• [Work to complete]
Go line by line through the listing below and copy those that hold "Смысл".
BEGIN Provided records
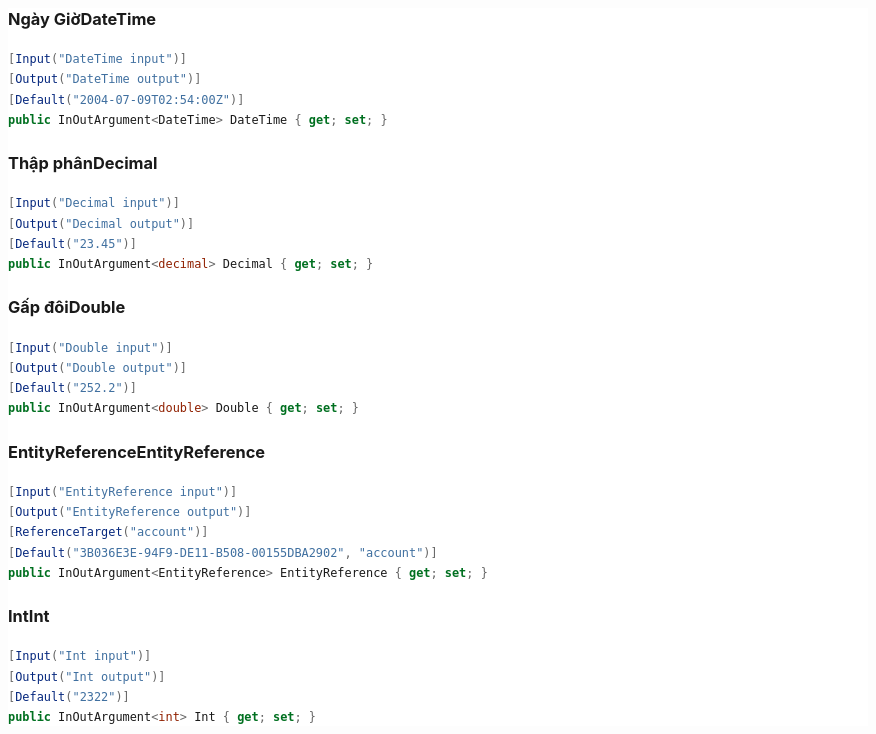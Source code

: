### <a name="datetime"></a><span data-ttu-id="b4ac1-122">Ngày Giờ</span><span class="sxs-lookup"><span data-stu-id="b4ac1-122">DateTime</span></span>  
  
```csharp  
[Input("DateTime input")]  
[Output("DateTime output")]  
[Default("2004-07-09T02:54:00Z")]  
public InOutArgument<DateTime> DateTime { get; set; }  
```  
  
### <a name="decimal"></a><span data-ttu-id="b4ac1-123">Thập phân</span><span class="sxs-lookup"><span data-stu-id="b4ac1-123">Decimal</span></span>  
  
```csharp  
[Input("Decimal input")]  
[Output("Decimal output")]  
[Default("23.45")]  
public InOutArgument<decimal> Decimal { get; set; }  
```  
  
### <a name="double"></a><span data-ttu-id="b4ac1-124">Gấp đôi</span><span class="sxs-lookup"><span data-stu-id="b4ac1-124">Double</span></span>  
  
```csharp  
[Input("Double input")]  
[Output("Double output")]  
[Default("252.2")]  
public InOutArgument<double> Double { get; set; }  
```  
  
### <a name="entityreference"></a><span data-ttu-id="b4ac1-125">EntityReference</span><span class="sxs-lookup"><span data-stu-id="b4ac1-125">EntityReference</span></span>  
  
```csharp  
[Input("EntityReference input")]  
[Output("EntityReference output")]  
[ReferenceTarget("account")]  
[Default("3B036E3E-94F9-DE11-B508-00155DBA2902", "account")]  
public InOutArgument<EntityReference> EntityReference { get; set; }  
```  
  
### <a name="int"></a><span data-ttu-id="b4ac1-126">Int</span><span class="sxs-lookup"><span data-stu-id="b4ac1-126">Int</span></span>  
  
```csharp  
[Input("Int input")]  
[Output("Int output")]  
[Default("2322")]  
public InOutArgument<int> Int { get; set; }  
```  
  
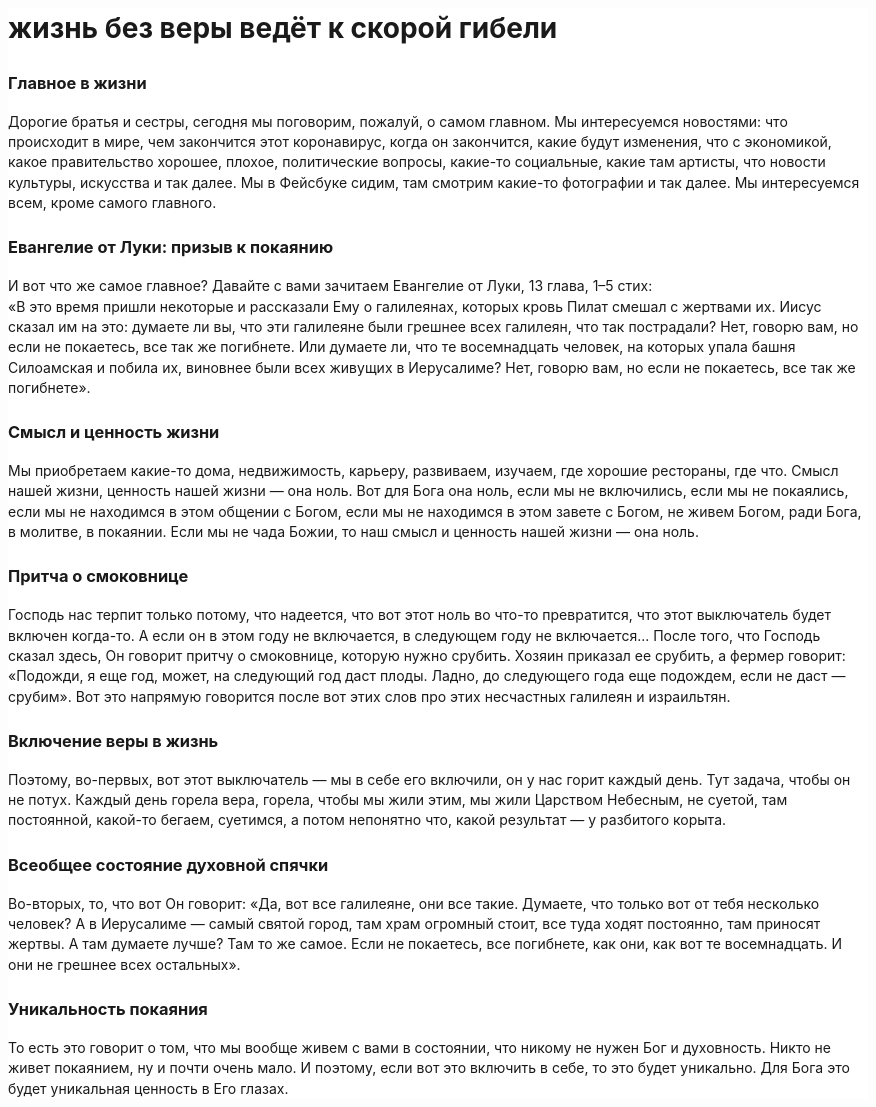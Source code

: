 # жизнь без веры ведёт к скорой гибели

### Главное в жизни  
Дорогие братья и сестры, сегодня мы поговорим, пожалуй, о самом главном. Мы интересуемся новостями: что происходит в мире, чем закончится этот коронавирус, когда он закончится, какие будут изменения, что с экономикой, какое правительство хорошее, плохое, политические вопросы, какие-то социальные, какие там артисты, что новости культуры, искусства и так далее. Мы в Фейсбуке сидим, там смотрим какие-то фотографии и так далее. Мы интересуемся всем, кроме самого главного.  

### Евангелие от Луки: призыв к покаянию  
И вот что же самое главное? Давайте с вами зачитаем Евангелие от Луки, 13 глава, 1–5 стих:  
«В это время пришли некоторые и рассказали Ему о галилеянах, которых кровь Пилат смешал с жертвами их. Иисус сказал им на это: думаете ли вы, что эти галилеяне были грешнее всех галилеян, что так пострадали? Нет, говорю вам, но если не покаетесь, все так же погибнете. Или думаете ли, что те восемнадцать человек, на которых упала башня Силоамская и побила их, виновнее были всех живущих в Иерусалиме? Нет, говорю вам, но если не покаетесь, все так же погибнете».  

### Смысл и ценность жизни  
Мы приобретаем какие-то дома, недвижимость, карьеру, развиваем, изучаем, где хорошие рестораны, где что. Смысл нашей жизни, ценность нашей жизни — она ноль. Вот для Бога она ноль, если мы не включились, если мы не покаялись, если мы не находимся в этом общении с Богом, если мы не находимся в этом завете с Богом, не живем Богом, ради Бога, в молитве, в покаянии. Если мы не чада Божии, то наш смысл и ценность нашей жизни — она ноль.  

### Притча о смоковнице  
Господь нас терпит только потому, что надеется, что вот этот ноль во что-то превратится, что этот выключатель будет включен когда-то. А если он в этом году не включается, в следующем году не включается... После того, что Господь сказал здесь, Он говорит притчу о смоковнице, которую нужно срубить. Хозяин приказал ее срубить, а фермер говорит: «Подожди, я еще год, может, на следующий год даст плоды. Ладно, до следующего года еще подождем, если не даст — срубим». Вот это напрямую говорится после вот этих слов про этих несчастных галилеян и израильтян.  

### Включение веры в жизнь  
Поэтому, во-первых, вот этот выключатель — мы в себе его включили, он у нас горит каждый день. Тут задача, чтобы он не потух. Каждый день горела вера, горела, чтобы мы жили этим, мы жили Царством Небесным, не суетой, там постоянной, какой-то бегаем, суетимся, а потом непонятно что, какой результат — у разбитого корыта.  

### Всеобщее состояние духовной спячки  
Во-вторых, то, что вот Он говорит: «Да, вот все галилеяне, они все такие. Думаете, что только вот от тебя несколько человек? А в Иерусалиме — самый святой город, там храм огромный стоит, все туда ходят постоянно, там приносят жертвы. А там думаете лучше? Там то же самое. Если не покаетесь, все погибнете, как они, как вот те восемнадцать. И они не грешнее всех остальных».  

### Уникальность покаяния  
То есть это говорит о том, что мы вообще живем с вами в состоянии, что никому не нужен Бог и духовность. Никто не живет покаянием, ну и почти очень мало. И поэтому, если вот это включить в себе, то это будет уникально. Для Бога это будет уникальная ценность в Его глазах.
END Provided records
• [Output for this task]
### Смысл и ценность жизни  
Мы приобретаем какие-то дома, недвижимость, карьеру, развиваем, изучаем, где хорошие рестораны, где что. Смысл нашей жизни, ценность нашей жизни — она ноль. Вот для Бога она ноль, если мы не включились, если мы не покаялись, если мы не находимся в этом общении с Богом, если мы не находимся в этом завете с Богом, не живем Богом, ради Бога, в молитве, в покаянии. Если мы не чада Божии, то наш смысл и ценность нашей жизни — она ноль.  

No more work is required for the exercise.